* _WHAT YOU HAVE TO DO_
The data that follows must be transcribed in full and exactly, minus the pictures.

* _ENTRIES SHOWN_
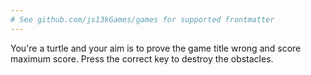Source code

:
 ```yaml
---
# See github.com/js13kGames/games for supported frontmatter
---
```

You're a turtle and your aim is to prove the game title wrong and score maximum score. Press the correct key to destroy the obstacles.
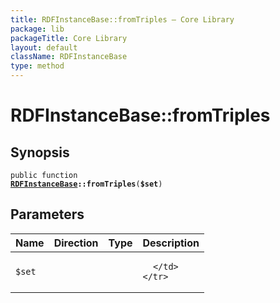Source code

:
 ```yaml
---
title: RDFInstanceBase::fromTriples — Core Library
package: lib
packageTitle: Core Library
layout: default
className: RDFInstanceBase
type: method
---
```


# RDFInstanceBase::fromTriples

## Synopsis

<code>public function <b><a href="RDFInstanceBase">RDFInstanceBase</a>::fromTriples</b>(<b>$set</b>)</code>

## Parameters

<table>
  <thead>
    <tr>
      <th>Name</th>
      <th>Direction</th>
      <th>Type</th>
      <th>Description</th>
    </tr>
  </thead>
  <tbody>
    <tr>
      <td><code>$set</code>
      <td><i></i></td>
      <td></td>
      <td>

      </td>
    </tr>
  </tbody>
</table>

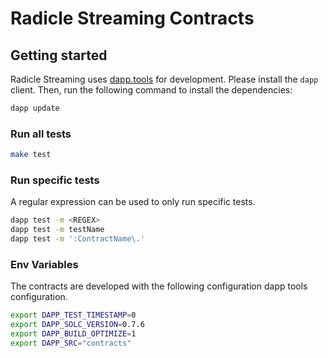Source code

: # Radicle Streaming Contracts


## Getting started
Radicle Streaming uses [dapp.tools](https://github.com/dapphub/dapptools) for development. Please install the `dapp` client. Then, run the following command to install the dependencies:

```bash 
dapp update
```

### Run all tests
```bash
make test
```

### Run specific tests
A regular expression can be used to only run specific tests.

```bash
dapp test -m <REGEX>
dapp test -m testName
dapp test -m ':ContractName\.'
```


### Env Variables
The contracts are developed with the following configuration dapp tools configuration.
```bash
export DAPP_TEST_TIMESTAMP=0
export DAPP_SOLC_VERSION=0.7.6
export DAPP_BUILD_OPTIMIZE=1
export DAPP_SRC="contracts"
```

* _SOLUTION TO THIS EXERCISE_
Source code

:
 ```yaml
---
# See github.com/js13kGames/games for supported frontmatter
---
```

You're a turtle and your aim is to prove the game title wrong and score maximum score. Press the correct key to destroy the obstacles.
Source code

:
 ```yaml
---
title: RDFInstanceBase::fromTriples — Core Library
package: lib
packageTitle: Core Library
layout: default
className: RDFInstanceBase
type: method
---
```


# RDFInstanceBase::fromTriples

## Synopsis

<code>public function <b><a href="RDFInstanceBase">RDFInstanceBase</a>::fromTriples</b>(<b>$set</b>)</code>

## Parameters

<table>
  <thead>
    <tr>
      <th>Name</th>
      <th>Direction</th>
      <th>Type</th>
      <th>Description</th>
    </tr>
  </thead>
  <tbody>
    <tr>
      <td><code>$set</code>
      <td><i></i></td>
      <td></td>
      <td>

      </td>
    </tr>
  </tbody>
</table>

Source code

: # Radicle Streaming Contracts


## Getting started
Radicle Streaming uses [dapp.tools](https://github.com/dapphub/dapptools) for development. Please install the `dapp` client. Then, run the following command to install the dependencies:

```bash 
dapp update
```

### Run all tests
```bash
make test
```

### Run specific tests
A regular expression can be used to only run specific tests.

```bash
dapp test -m <REGEX>
dapp test -m testName
dapp test -m ':ContractName\.'
```


### Env Variables
The contracts are developed with the following configuration dapp tools configuration.
```bash
export DAPP_TEST_TIMESTAMP=0
export DAPP_SOLC_VERSION=0.7.6
export DAPP_BUILD_OPTIMIZE=1
export DAPP_SRC="contracts"
```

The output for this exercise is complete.